[Raw data — start]

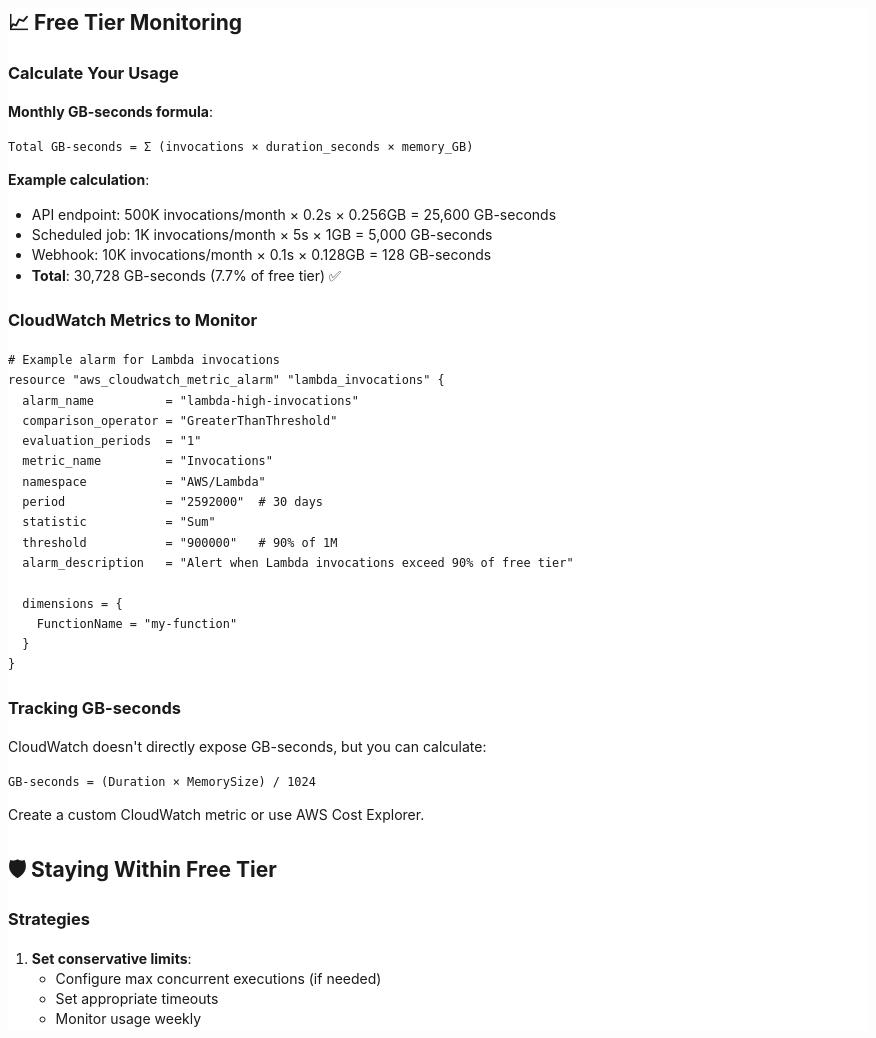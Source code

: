 ## 📈 Free Tier Monitoring

### Calculate Your Usage

**Monthly GB-seconds formula**:
```
Total GB-seconds = Σ (invocations × duration_seconds × memory_GB)
```

**Example calculation**:
- API endpoint: 500K invocations/month × 0.2s × 0.256GB = 25,600 GB-seconds
- Scheduled job: 1K invocations/month × 5s × 1GB = 5,000 GB-seconds
- Webhook: 10K invocations/month × 0.1s × 0.128GB = 128 GB-seconds
- **Total**: 30,728 GB-seconds (7.7% of free tier) ✅

### CloudWatch Metrics to Monitor

```hcl
# Example alarm for Lambda invocations
resource "aws_cloudwatch_metric_alarm" "lambda_invocations" {
  alarm_name          = "lambda-high-invocations"
  comparison_operator = "GreaterThanThreshold"
  evaluation_periods  = "1"
  metric_name         = "Invocations"
  namespace           = "AWS/Lambda"
  period              = "2592000"  # 30 days
  statistic           = "Sum"
  threshold           = "900000"   # 90% of 1M
  alarm_description   = "Alert when Lambda invocations exceed 90% of free tier"
  
  dimensions = {
    FunctionName = "my-function"
  }
}
```

### Tracking GB-seconds

CloudWatch doesn't directly expose GB-seconds, but you can calculate:

```
GB-seconds = (Duration × MemorySize) / 1024
```

Create a custom CloudWatch metric or use AWS Cost Explorer.

## 🛡️ Staying Within Free Tier

### Strategies

1. **Set conservative limits**:
   - Configure max concurrent executions (if needed)
   - Set appropriate timeouts
   - Monitor usage weekly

[Raw data — finish]

• _Task_:
Identify the lines of the data that contain the word "Total". Copy each of them.

• _Task answer_:
Total GB-seconds = Σ (invocations × duration_seconds × memory_GB)
- **Total**: 30,728 GB-seconds (7.7% of free tier) ✅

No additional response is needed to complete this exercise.